そういう意味で、来年1月1日の改正法施行後は、少なくとも政府がこれまで以上に広報に力を入れていただけるとまずは期待をしております。

 その上で、パパ・ママ育休プラスの内容について言えば、次の見直しが5年後ということで決まっているかと思いますので、その見直し時期までに認知度や利用率を調査していただいて、課題等を整理した上で、次の見直しのときに必要であれば検討するということが一番現状の中でよろしいのではないかと思っております。

 以上です。

○田島会長 ほかに御意見ございますか、よろしいでしょうか。

 山川委員。

○山川委員 まず、自治体のほうで保育所探しの支援をするために情報提供を充実させる。あるいはコンシェルジュのようなシステムで支援を行うということについては、そういった形で自治体のほうで情報提供を行うことを促進することは、前回か前々回申し上げたかと思いますが、私も賛成です。

 それから、緊急避難的に考える場合には、一般に緊急避難の概念においては危害を避けるための必要性みたいなことが刑法上言われていますけれども、その必要性をどのように考えるかということで、小学校入学の始期までという規定がほかの制度ではありますけれども、多分保育園の場合ですと、ちょっと小学校とは制度的な位置づけが違うかもしれないので同一に扱うかどうか検討課題が残ると思うのですが、運用上考えるとしたら必要な範囲での休業期間の申請をするように促す、書式という問題になるかもしれませんけれども、そういった形でもともと緊急避難的に利用する方であればフルに使うというよりも、保育園に入れる時期までという形の申請が実際には多いと思いますけれども、運用上の話かもしれませんが、そういう形の必要に応じた申請をするように促すということは考えられるかと思います。

 労働者派遣法上は、育児休業の代替要員であれば派遣の期間制限がかからないように仕組んであります。ただ、実際上代替要員がどれぐらい使いやすいかという問題が別途あるので、情報提供を含めてかもしれませんが、代替要員を使いやすいような形、逆に代替要員の手配がつかないのに育児休業を延長するということになりますと、ハラスメントの背景になってしまう可能性もありますので、スムーズな代替要員の使い方ができるような形の情報提供等も考えてもいいのかなと思います。
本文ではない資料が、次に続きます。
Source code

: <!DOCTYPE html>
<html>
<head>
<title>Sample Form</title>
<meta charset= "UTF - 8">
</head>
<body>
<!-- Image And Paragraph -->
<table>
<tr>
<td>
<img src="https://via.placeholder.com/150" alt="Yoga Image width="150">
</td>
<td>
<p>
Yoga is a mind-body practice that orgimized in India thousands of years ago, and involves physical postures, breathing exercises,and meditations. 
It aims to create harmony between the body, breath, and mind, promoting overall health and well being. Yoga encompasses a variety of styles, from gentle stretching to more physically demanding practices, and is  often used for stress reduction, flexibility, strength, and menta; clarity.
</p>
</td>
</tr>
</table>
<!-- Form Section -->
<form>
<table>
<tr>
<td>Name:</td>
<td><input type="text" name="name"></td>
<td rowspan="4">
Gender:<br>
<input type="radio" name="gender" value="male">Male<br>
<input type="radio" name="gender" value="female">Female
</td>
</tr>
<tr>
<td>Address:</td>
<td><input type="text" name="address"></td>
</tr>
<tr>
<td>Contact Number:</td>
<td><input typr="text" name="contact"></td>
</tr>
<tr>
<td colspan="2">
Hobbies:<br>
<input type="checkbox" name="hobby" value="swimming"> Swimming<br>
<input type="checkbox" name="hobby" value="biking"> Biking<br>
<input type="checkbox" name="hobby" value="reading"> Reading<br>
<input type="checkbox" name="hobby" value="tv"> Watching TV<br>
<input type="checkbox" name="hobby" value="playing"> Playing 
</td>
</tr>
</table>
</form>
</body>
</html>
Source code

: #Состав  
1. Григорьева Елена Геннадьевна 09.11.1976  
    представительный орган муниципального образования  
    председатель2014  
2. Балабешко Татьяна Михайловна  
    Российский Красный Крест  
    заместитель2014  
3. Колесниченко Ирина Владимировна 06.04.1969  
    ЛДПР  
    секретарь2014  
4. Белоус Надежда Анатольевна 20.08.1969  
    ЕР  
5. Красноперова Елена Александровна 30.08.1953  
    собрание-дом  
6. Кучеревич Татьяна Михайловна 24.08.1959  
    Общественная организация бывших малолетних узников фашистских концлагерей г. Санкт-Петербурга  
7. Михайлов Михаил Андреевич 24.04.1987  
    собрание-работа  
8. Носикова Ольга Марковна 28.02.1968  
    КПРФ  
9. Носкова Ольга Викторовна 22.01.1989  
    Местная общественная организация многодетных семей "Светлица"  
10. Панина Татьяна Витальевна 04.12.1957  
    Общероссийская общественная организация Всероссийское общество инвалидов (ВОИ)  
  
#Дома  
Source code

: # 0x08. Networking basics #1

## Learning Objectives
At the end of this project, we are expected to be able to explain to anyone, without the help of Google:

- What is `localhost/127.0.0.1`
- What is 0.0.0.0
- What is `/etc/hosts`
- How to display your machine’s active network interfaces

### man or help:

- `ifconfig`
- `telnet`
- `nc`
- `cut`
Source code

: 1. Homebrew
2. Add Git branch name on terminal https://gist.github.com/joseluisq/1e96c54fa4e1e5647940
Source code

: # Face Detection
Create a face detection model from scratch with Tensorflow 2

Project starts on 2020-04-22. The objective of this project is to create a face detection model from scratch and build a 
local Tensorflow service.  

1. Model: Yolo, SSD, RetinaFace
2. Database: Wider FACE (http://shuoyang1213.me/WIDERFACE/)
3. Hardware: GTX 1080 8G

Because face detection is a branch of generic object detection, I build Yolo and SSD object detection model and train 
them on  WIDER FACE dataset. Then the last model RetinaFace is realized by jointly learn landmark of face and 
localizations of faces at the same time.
 周知の点ですけれども、先ほどの男性の育児休業の取得促進については、労使の委員の先生の方々の御意見に賛成です。これも前回ちらっと申しましたけれども、次世代育成支援対策推進法の事業主行動計画の中に今でも内容として、もちろん強制的なものではないですけれども、子供が生まれる際に取得することができる休暇制度の創設等というのも入っていますので、次世代育成支援対策推進法の行動計画を使って、例えばその中に男性の育児休暇でパパ・ママ育休プラスというものも制度上利用可能であるということを、一般的な周知ではなかなか関心がないと探さないということもあるので、事業主行動計画を利用して企業内周知を促進するような方向を考えてはいかがかと思います。

 以上です。

○田島会長 ありがとうございます。

 ほかに御発言はございませんか、よろしいでしょうか。

 それでは、議題1はこの辺にいたしまして、次に議題2に移りたいと思います。

 事務局から御説明をお願いします。

○阿部雇用均等政策課長 雇用均等政策課長です。座って説明させていただきます。

 資料3-1、3-2、参考資料1、参考資料2ということでお配りをさせていただいております。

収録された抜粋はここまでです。